DeepSeek R1, a state-of-the-art open model, is now available. Try it now!

Real-time, performant code assistance: How Sourcegraph scaled with Fireworks AI

By Fireworks AI|1/22/2025

Introduction

Sourcegraph helps enterprises industrialize software development with AI. They have empowered developers with enterprise-grade code search and analysis for over a decade at companies like Stripe, Uber, government organizations, and top US banks. With the increasing demand for AI-driven coding assistants, Sourcegraph’s AI is designed to enhance code understanding and developer productivity even further.

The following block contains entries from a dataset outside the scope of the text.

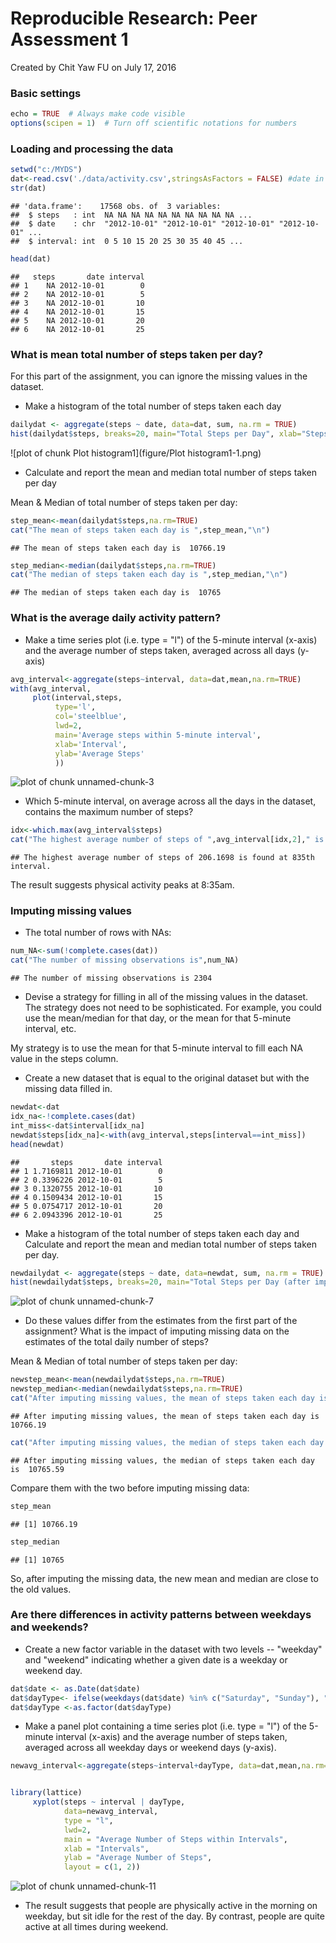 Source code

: Reproducible Research: Peer Assessment 1
==========================================
Created by Chit Yaw FU on July 17, 2016

### Basic settings

```r
echo = TRUE  # Always make code visible
options(scipen = 1)  # Turn off scientific notations for numbers
```



### Loading and processing the data

```r
setwd("c:/MYDS")
dat<-read.csv('./data/activity.csv',stringsAsFactors = FALSE) #date in 2nd col read in as chr
str(dat)
```

```
## 'data.frame':	17568 obs. of  3 variables:
##  $ steps   : int  NA NA NA NA NA NA NA NA NA NA ...
##  $ date    : chr  "2012-10-01" "2012-10-01" "2012-10-01" "2012-10-01" ...
##  $ interval: int  0 5 10 15 20 25 30 35 40 45 ...
```

```r
head(dat)
```

```
##   steps       date interval
## 1    NA 2012-10-01        0
## 2    NA 2012-10-01        5
## 3    NA 2012-10-01       10
## 4    NA 2012-10-01       15
## 5    NA 2012-10-01       20
## 6    NA 2012-10-01       25
```



### What is mean total number of steps taken per day?
For this part of the assignment, you can ignore the missing values in the dataset.

* Make a histogram of the total number of steps taken each day

```r
dailydat <- aggregate(steps ~ date, data=dat, sum, na.rm = TRUE)
hist(dailydat$steps, breaks=20, main="Total Steps per Day", xlab="Steps", ylab="Frequency", col="lightgreen")
```

![plot of chunk Plot histogram1](figure/Plot histogram1-1.png)

* Calculate and report the mean and median total number of steps taken per day

Mean & Median of total number of steps taken per day:

```r
step_mean<-mean(dailydat$steps,na.rm=TRUE)
cat("The mean of steps taken each day is ",step_mean,"\n")
```

```
## The mean of steps taken each day is  10766.19
```

```r
step_median<-median(dailydat$steps,na.rm=TRUE)
cat("The median of steps taken each day is ",step_median,"\n")
```

```
## The median of steps taken each day is  10765
```



### What is the average daily activity pattern?
* Make a time series plot (i.e. type = "l") of the 5-minute interval (x-axis) and the average number of steps taken, averaged across all days (y-axis)


```r
avg_interval<-aggregate(steps~interval, data=dat,mean,na.rm=TRUE)
with(avg_interval,
     plot(interval,steps,
          type='l',
          col='steelblue',
          lwd=2,
          main='Average steps within 5-minute interval',
          xlab='Interval',
          ylab='Average Steps'
          ))
```

![plot of chunk unnamed-chunk-3](figure/unnamed-chunk-3-1.png)

* Which 5-minute interval, on average across all the days in the dataset, contains the maximum number of steps?

```r
idx<-which.max(avg_interval$steps)
cat("The highest average number of steps of ",avg_interval[idx,2]," is found at ",avg_interval[idx,1],"th interval.\n",sep="")
```

```
## The highest average number of steps of 206.1698 is found at 835th interval.
```
The result suggests physical activity peaks at 8:35am. 


### Imputing missing values
* The total number of rows with NAs:


```r
num_NA<-sum(!complete.cases(dat))
cat("The number of missing observations is",num_NA)
```

```
## The number of missing observations is 2304
```

* Devise a strategy for filling in all of the missing values in the dataset. The strategy does not need to be sophisticated. For example, you could use the mean/median for that day, or the mean for that 5-minute interval, etc.

My strategy is to use the mean for that 5-minute interval to fill each NA value in the steps column.

* Create a new dataset that is equal to the original dataset but with the missing data filled in.


```r
newdat<-dat
idx_na<-!complete.cases(dat) 
int_miss<-dat$interval[idx_na] 
newdat$steps[idx_na]<-with(avg_interval,steps[interval==int_miss]) 
head(newdat)
```

```
##       steps       date interval
## 1 1.7169811 2012-10-01        0
## 2 0.3396226 2012-10-01        5
## 3 0.1320755 2012-10-01       10
## 4 0.1509434 2012-10-01       15
## 5 0.0754717 2012-10-01       20
## 6 2.0943396 2012-10-01       25
```

* Make a histogram of the total number of steps taken each day and Calculate and report the mean and median total number of steps taken per day. 


```r
newdailydat <- aggregate(steps ~ date, data=newdat, sum, na.rm = TRUE)
hist(newdailydat$steps, breaks=20, main="Total Steps per Day (after imputing missign values)", xlab="Steps", ylab="Frequency", col="darkblue")
```

![plot of chunk unnamed-chunk-7](figure/unnamed-chunk-7-1.png)


* Do these values differ from the estimates from the first part of the assignment? What is the impact of imputing missing data on the estimates of the total daily number of steps?

Mean & Median of total number of steps taken per day:

```r
newstep_mean<-mean(newdailydat$steps,na.rm=TRUE)
newstep_median<-median(newdailydat$steps,na.rm=TRUE)
cat("After imputing missing values, the mean of steps taken each day is ",newstep_mean,"\n")
```

```
## After imputing missing values, the mean of steps taken each day is  10766.19
```

```r
cat("After imputing missing values, the median of steps taken each day is ",newstep_median,"\n")
```

```
## After imputing missing values, the median of steps taken each day is  10765.59
```
Compare them with the two before imputing missing data:

```r
step_mean
```

```
## [1] 10766.19
```

```r
step_median
```

```
## [1] 10765
```
So, after imputing the missing data, the new mean and median are close to the old values. 

### Are there differences in activity patterns between weekdays and weekends?

* Create a new factor variable in the dataset with two levels -- "weekday" and "weekend" indicating whether a given date is a weekday or weekend day.


```r
dat$date <- as.Date(dat$date)
dat$dayType<- ifelse(weekdays(dat$date) %in% c("Saturday", "Sunday"), "weekend", "weekday")
dat$dayType <-as.factor(dat$dayType)
```

* Make a panel plot containing a time series plot (i.e. type = "l") of the 5-minute interval (x-axis) and the average number of steps taken, averaged across all weekday days or weekend days (y-axis).


```r
newavg_interval<-aggregate(steps~interval+dayType, data=dat,mean,na.rm=TRUE)


library(lattice)
     xyplot(steps ~ interval | dayType, 
            data=newavg_interval,
            type = "l",  
            lwd=2,
            main = "Average Number of Steps within Intervals",
            xlab = "Intervals",
            ylab = "Average Number of Steps",
            layout = c(1, 2))
```

![plot of chunk unnamed-chunk-11](figure/unnamed-chunk-11-1.png)


* The result suggests that people are physically active in the morning on weekday, but sit idle for the rest of the day. By contrast, people are quite active at all times during weekend.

To meet the high-performance demands of enterprise clients and the broader developer community, Sourcegraph sought a scalable, flexible, and cost-effective platform capable of integrating multiple Large Language Models (LLMs) while maintaining real-time performance.

Company background

Market position and audience: With 12 years in operation, Sourcegraph serves software engineering teams and leaders as the go-to provider for enterprise-grade code search across vast and complex repositories, accelerating how the biggest companies in the world build software.
Core focus and adoption: Focused on delivering enterprise-grade code search and navigation across multi-language, multi-repository environments, Sourcegraph is trusted by Fortune 500 companies and leading tech organizations managing billions of lines of code.
Differentiators and challenges: Known for its comprehensive code intelligence, seamless developer workflow integrations, and commitment to open-source, Sourcegraph addresses the challenge of scaling performance and usability as codebases grow exponentially.
Role of AI: Sourcegraph automates routine tasks and workflows that developers perform with AI agents and a contextual understanding of large codebases, freeing devs of soul-sucking work and accelerating their ability to innovate.

Results

Sourcegraph partnered with Fireworks to elevate their AI’s impact by addressing the unique challenges of scaling performance, enhancing usability, and integrating advanced AI capabilities,.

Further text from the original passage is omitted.